Con sentenza n. 348 dell’8 gennaio 2025, la Suprema Corte di Cassazione con un’interessante decisione ha delineato il concetto di “continuità aziendale” e i criteri di accertamento che devono essere impiegati, in relazione al giudizio di omologa di una proposta di Concordato Preventivo “misto”.
Come noto, la proposta di concordato preventivo misto è caratterizzata dalla combinazione dei profili propri delle altre due tipologie di proposta, ossia quello della continuità aziendale e, al contempo, quelli tipici delle procedure liquidatorie, al fine di addivenire alla ristrutturazione del debito e alla soddisfazione del ceto creditorio.

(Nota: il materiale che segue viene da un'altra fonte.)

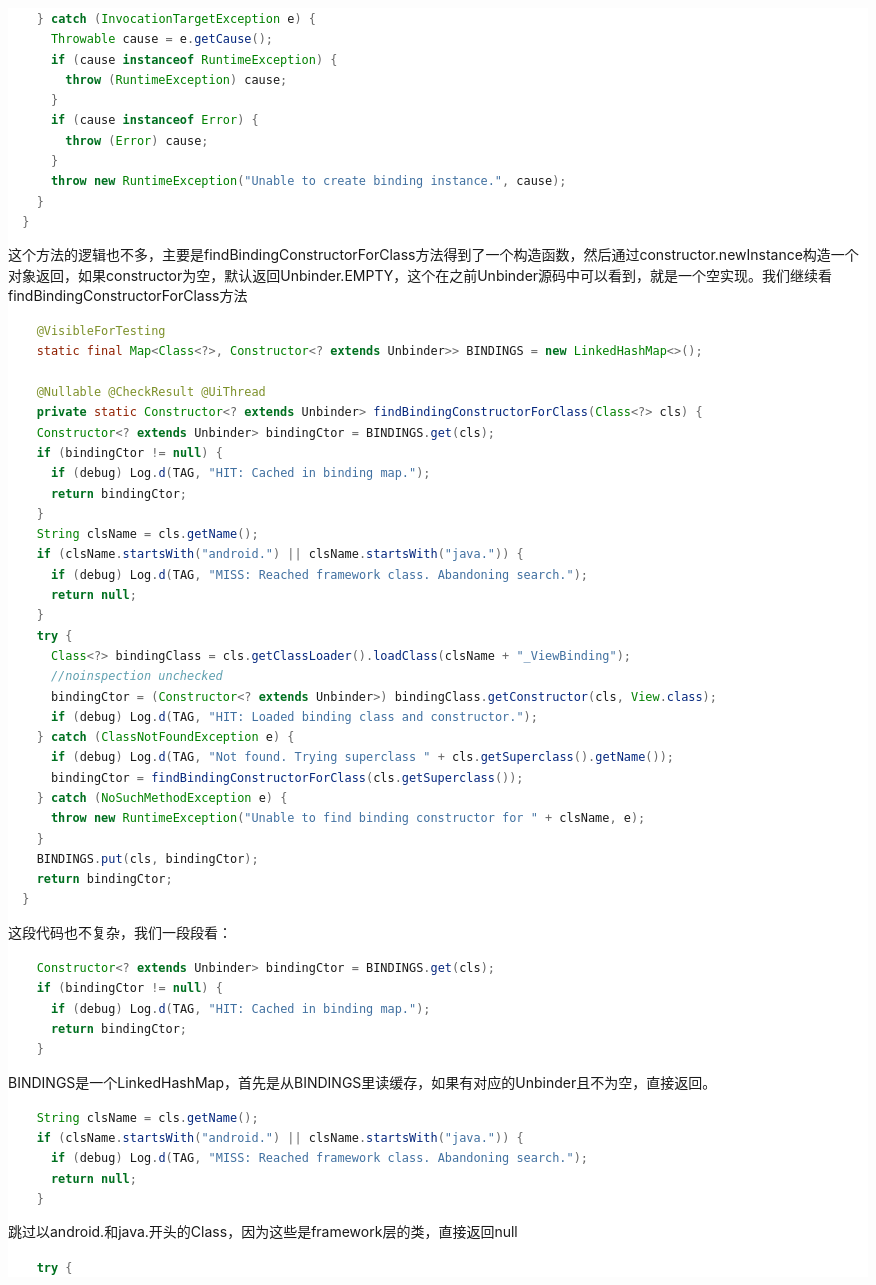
 ```java
    } catch (InvocationTargetException e) {
      Throwable cause = e.getCause();
      if (cause instanceof RuntimeException) {
        throw (RuntimeException) cause;
      }
      if (cause instanceof Error) {
        throw (Error) cause;
      }
      throw new RuntimeException("Unable to create binding instance.", cause);
    }
  }
```
这个方法的逻辑也不多，主要是findBindingConstructorForClass方法得到了一个构造函数，然后通过constructor.newInstance构造一个对象返回，如果constructor为空，默认返回Unbinder.EMPTY，这个在之前Unbinder源码中可以看到，就是一个空实现。我们继续看findBindingConstructorForClass方法
```java
    @VisibleForTesting
    static final Map<Class<?>, Constructor<? extends Unbinder>> BINDINGS = new LinkedHashMap<>();

    @Nullable @CheckResult @UiThread
    private static Constructor<? extends Unbinder> findBindingConstructorForClass(Class<?> cls) {
    Constructor<? extends Unbinder> bindingCtor = BINDINGS.get(cls);
    if (bindingCtor != null) {
      if (debug) Log.d(TAG, "HIT: Cached in binding map.");
      return bindingCtor;
    }
    String clsName = cls.getName();
    if (clsName.startsWith("android.") || clsName.startsWith("java.")) {
      if (debug) Log.d(TAG, "MISS: Reached framework class. Abandoning search.");
      return null;
    }
    try {
      Class<?> bindingClass = cls.getClassLoader().loadClass(clsName + "_ViewBinding");
      //noinspection unchecked
      bindingCtor = (Constructor<? extends Unbinder>) bindingClass.getConstructor(cls, View.class);
      if (debug) Log.d(TAG, "HIT: Loaded binding class and constructor.");
    } catch (ClassNotFoundException e) {
      if (debug) Log.d(TAG, "Not found. Trying superclass " + cls.getSuperclass().getName());
      bindingCtor = findBindingConstructorForClass(cls.getSuperclass());
    } catch (NoSuchMethodException e) {
      throw new RuntimeException("Unable to find binding constructor for " + clsName, e);
    }
    BINDINGS.put(cls, bindingCtor);
    return bindingCtor;
  }
```

这段代码也不复杂，我们一段段看：
```java
    Constructor<? extends Unbinder> bindingCtor = BINDINGS.get(cls);
    if (bindingCtor != null) {
      if (debug) Log.d(TAG, "HIT: Cached in binding map.");
      return bindingCtor;
    }
```
BINDINGS是一个LinkedHashMap，首先是从BINDINGS里读缓存，如果有对应的Unbinder且不为空，直接返回。
```java
    String clsName = cls.getName();
    if (clsName.startsWith("android.") || clsName.startsWith("java.")) {
      if (debug) Log.d(TAG, "MISS: Reached framework class. Abandoning search.");
      return null;
    }
```
跳过以android.和java.开头的Class，因为这些是framework层的类，直接返回null
```java
    try {
```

La sentenza, pronunciata tramite l’applicazione della legge fallimentare, è particolarmente utile anche utilizzando, mutatis mutandis, la disciplina di cui al Codice della Crisi d’Impresa e dell’Insolvenza attualmente vigente.
I FATTI DI CAUSA
La vicenda trae origine dall’impugnazione con ricorso immediato in cassazione ex art. 111 Cost. del decreto di omologa di una domanda di concordato preventivo misto.
Il piano concordatario prevedeva la soddisfazione dei creditori tramite i flussi di cassa derivanti dalla prosecuzione dell’attività aziendale, nonché dagli introiti ricavabili dalla liquidazione di una società controllata sita all’estero e di due beni immobili del socio unico e amministratore della società, quindi non direttamente funzionali all’attività d’impresa.
La prima questione problematica, emersa in sede di esame della proposta da parte dei creditori, era proprio la mancata indicazione delle modalità con le quali si sarebbe svolta l’attività liquidatoria, posto che a tale attività era intenzionato a provvedervi direttamente il socio unico oltreché amministratore della società. Logicamente, la mancata previsione della nomina di un liquidatore giudiziale e le modalità di liquidazione degli asset è un dettaglio non indifferente per la presentazione del piano al Collegio.
Nonostante quanto sopra, il Tribunale, al fine di superare questa situazione di stallo, nel decreto di omologa del concordato preventivo ha provveduto alla nomina di un commissario liquidatore con poteri circoscritti alla liquidazione degli asset previsti per l’adempimento della proposta.
Le ragioni del gravame si fondavano essenzialmente su come dovesse essere organizzata l’esecuzione di un concordato misto nel caso in cui il piano prevedesse pure la dismissione di beni immobili non funzionali all’esercizio dell’attività di impresa.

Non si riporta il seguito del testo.